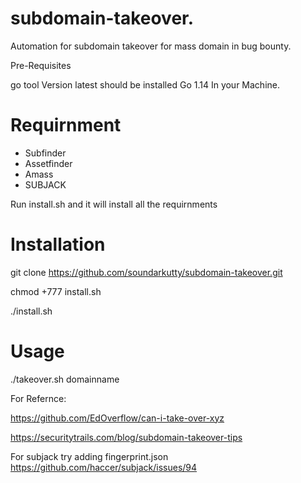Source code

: # subdomain-takeover.
Automation for subdomain takeover for mass domain in  bug bounty.

Pre-Requisites

 go tool Version latest should be installed  Go 1.14 In your Machine.
 
# Requirnment
   * Subfinder
   * Assetfinder
   * Amass
   * SUBJACK

Run install.sh and it will install all the requirnments

# Installation
git clone https://github.com/soundarkutty/subdomain-takeover.git

chmod +777 install.sh

./install.sh

# Usage

./takeover.sh domainname

For Refernce:

https://github.com/EdOverflow/can-i-take-over-xyz

https://securitytrails.com/blog/subdomain-takeover-tips


 For subjack try adding fingerprint.json  https://github.com/haccer/subjack/issues/94
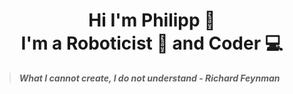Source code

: <h1 align="center">Hi I'm Philipp 👋 <br> I'm a Roboticist 🤖 and Coder 💻</h1>

> ***What I cannot create, I do not understand - Richard Feynman***


<!--
**foehnx/foehnx** is a ✨ _special_ ✨ repository because its `README.md` (this file) appears on your GitHub profile.

Here are some ideas to get you started:

- 🔭 I’m currently working on ...
- 🌱 I’m currently learning ...
- 👯 I’m looking to collaborate on ...
- 🤔 I’m looking for help with ...
- 💬 Ask me about ...
- 📫 How to reach me: ...
- 😄 Pronouns: ...
- ⚡ Fun fact: ...
-->

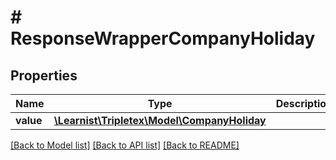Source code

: # # ResponseWrapperCompanyHoliday

## Properties

Name | Type | Description | Notes
------------ | ------------- | ------------- | -------------
**value** | [**\Learnist\Tripletex\Model\CompanyHoliday**](CompanyHoliday.md) |  | [optional]

[[Back to Model list]](../../README.md#models) [[Back to API list]](../../README.md#endpoints) [[Back to README]](../../README.md)
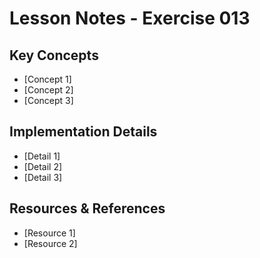 # Lesson Notes - Exercise 013

## Key Concepts
- [Concept 1]
- [Concept 2]
- [Concept 3]

## Implementation Details
- [Detail 1]
- [Detail 2]
- [Detail 3]

## Resources & References
- [Resource 1]
- [Resource 2]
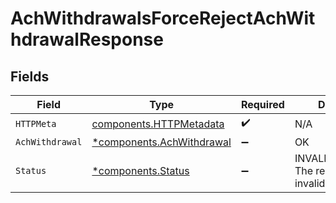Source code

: # AchWithdrawalsForceRejectAchWithdrawalResponse


## Fields

| Field                                                                 | Type                                                                  | Required                                                              | Description                                                           |
| --------------------------------------------------------------------- | --------------------------------------------------------------------- | --------------------------------------------------------------------- | --------------------------------------------------------------------- |
| `HTTPMeta`                                                            | [components.HTTPMetadata](../../models/components/httpmetadata.md)    | :heavy_check_mark:                                                    | N/A                                                                   |
| `AchWithdrawal`                                                       | [*components.AchWithdrawal](../../models/components/achwithdrawal.md) | :heavy_minus_sign:                                                    | OK                                                                    |
| `Status`                                                              | [*components.Status](../../models/components/status.md)               | :heavy_minus_sign:                                                    | INVALID_ARGUMENT: The request has an invalid argument.                |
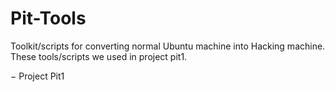 # Pit-Tools
Toolkit/scripts for converting normal Ubuntu machine into Hacking machine.
These tools/scripts we used in project pit1.

 &minus; Project Pit1
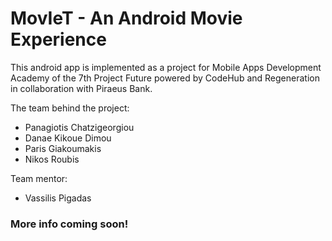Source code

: # MovIeT - An Android Movie Experience

This android app is implemented as a project for Mobile Apps Development Academy of the 7th Project Future powered by CodeHub and Regeneration in collaboration with Piraeus Bank.

The team behind the project:
- Panagiotis Chatzigeorgiou
- Danae Kikoue Dimou
- Paris Giakoumakis
- Nikos Roubis

Team mentor:
- Vassilis Pigadas

### More info coming soon!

________________

TASK BRIEF
Pull each line containing the word "subdomain" out of the data above.

RESPONSE AREA
: # subdomain-takeover.
Automation for subdomain takeover for mass domain in  bug bounty.
git clone https://github.com/soundarkutty/subdomain-takeover.git
https://securitytrails.com/blog/subdomain-takeover-tips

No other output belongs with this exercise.